叔叔除了售卖钢琴,也兼职教琴,琴行聘用一名从吉隆坡南下的调音师。年仅15岁的我跟着学习,渐渐略懂调音和更换零件的知识。后来,叔叔先后把琴行迁往马六甲和峇株巴辖,我也一路跟随。
1985至1986年间,我到新加坡钢琴装配厂工作,负责装配琴锤,调整触键的深度。在新加坡工厂2年的日子,我到图书借阅钢琴和声学方面的书籍,间中也在当地书局购得与钢琴制造相关内容的书籍。
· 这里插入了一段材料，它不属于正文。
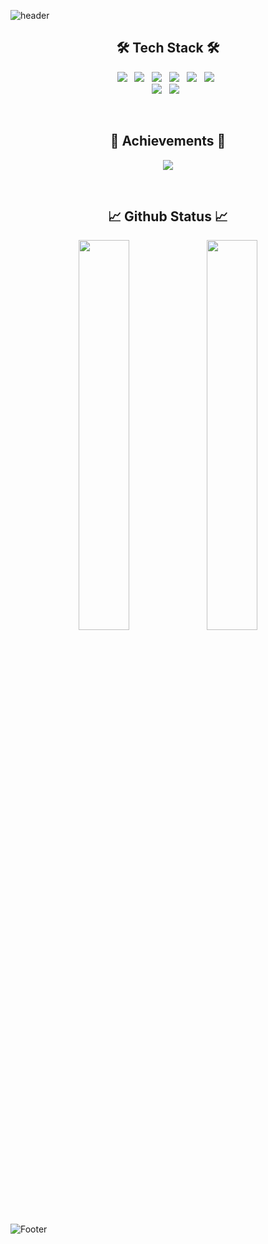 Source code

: ![header](https://capsule-render.vercel.app/api?type=Wave&color=088aec&height=300&section=header&text=rrrmaster&fontSize=90&animation=fadeIn&fontAlignY=38&desc=Github%20Repository&descAlignY=51&descAlign=62)

<h2 align="center"><b>🛠 Tech Stack 🛠</b></h2>

<p align="center">
<img src="https://img.shields.io/badge/C++-00599C?style=flat-square&logo=c%2B%2B&logoColor=white"/></a> &nbsp 
<img src="https://img.shields.io/badge/C Sharp-239120?style=flat-square&logo=c%2B%2B&logoColor=white"/></a> &nbsp 
<img src="https://img.shields.io/badge/JavaScript-F7DF1E?style=flat-square&logo=JavaScript&logoColor=white"/></a> &nbsp
<img src="https://img.shields.io/badge/Kotlin-7F52FF?style=flat-square&logo=Kotlin&logoColor=white"/></a> &nbsp
<img src="https://img.shields.io/badge/Go-00ADD8?style=flat-square&logo=Go&logoColor=white"/></a> &nbsp
<img src="https://img.shields.io/badge/MySQL-4479A1?style=flat-square&logo=MySQL&logoColor=white"/></a> &nbsp
<br/>
<img src="https://img.shields.io/badge/Amazon AWS-232F3E?style=flat-square&logo=Amazon AWS&logoColor=white"/></a> &nbsp
<img src="https://img.shields.io/badge/Unity-000000?style=flat-square&logo=Unity&logoColor=white"/></a> &nbsp
</p>
<br/>

<h2 align="center"><b>📙 Achievements 📙</b></h2>
<p align="center">
  <a href="https://solved.ac/dudgus9101"><img src="http://mazassumnida.wtf/api/mini/generate_badge?boj=dudgus9101"/></a>
</p>

<br/>
<h2 align="center"><b>📈 Github Status 📈</b></h2>

<p align="center">
<img width="40%" src="https://github-readme-stats.vercel.app/api?username=rrrmaster"/>
<img width="40%" src="http://mazandi.herokuapp.com/api?handle=dudgus9101&theme=warm"/>

</p>

![Footer](https://capsule-render.vercel.app/api?type=Wave&color=088aec&height=200&section=footer)
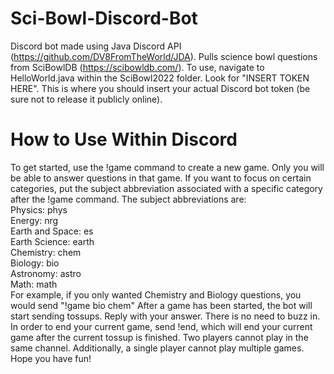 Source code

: # Sci-Bowl-Discord-Bot
Discord bot made using Java Discord API (https://github.com/DV8FromTheWorld/JDA). Pulls science bowl questions from SciBowlDB (https://scibowldb.com/). 
To use, navigate to HelloWorld.java within the SciBowl2022 folder. Look for "INSERT TOKEN HERE". This is where you should insert your actual Discord bot token (be sure not to release it publicly online). 
# How to Use Within Discord
To get started, use the !game command to create a new game. Only you will be able to answer questions in that game.
If you want to focus on certain categories, put the subject abbreviation associated with a specific category after the !game command.
The subject abbreviations are:  
Physics: phys  
Energy: nrg  
Earth and Space: es  
Earth Science: earth  
Chemistry: chem  
Biology: bio  
Astronomy: astro  
Math: math  
For example, if you only wanted Chemistry and Biology questions, you would send "!game bio chem"
After a game has been started, the bot will start sending tossups. Reply with your answer. There is no need to buzz in.
In order to end your current game, send !end, which will end your current game after the current tossup is finished.
Two players cannot play in the same channel. Additionally, a single player cannot play multiple games.
Hope you have fun!
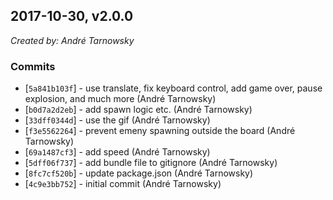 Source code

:## 2017-10-30, v2.0.0

*Created by: André Tarnowsky*

### Commits
  - [`5a841b103f`] - use translate, fix keyboard control, add game over, pause explosion, and much more (André Tarnowsky)
  - [`b0d7a2d2eb`] - add spawn logic etc. (André Tarnowsky)
  - [`33dff0344d`] - use the gif (André Tarnowsky)
  - [`f3e5562264`] - prevent emeny spawning outside the board (André Tarnowsky)
  - [`69a1487cf3`] - add speed (André Tarnowsky)
  - [`5dff06f737`] - add bundle file to gitignore (André Tarnowsky)
  - [`8fc7cf520b`] - update package.json (André Tarnowsky)
  - [`4c9e3bb752`] - initial commit (André Tarnowsky)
遇不明白,就请教调音师兼老板牛清水。
后来,发生金融风暴,钢琴工厂订单减少,工作量剧降。在牛清水退休不久,我离开了工厂,回到峇株巴辖,成为自由调音师,期间也到叔叔的琴行调音。
1988至1994年这6年,我到东马一家大型音乐学院当起全职调音师,穿梭于音乐学院位于古晋、诗巫、美里、哥打峇鲁的分行。
31岁这一年,我来到新山开展自由调音师事业,用积蓄购入一辆小罗里,与琴行及一些音乐学院合作,在新山提供搬运钢琴和调音的服务。
岁月如梭,我担任钢琴调音师工作已逾45年,过去3年冠病疫情肆虐,有不少钢琴弹奏程级高,因行管令待在家的人重拾钢琴演奏,这才发现钢琴已走音。因此,行管令期间,我的钢琴调音工作量未减反增。
钢琴不能遇潮或太过干燥,保持钢琴所在空间湿度的适中与稳定,以及定期调音相当重要。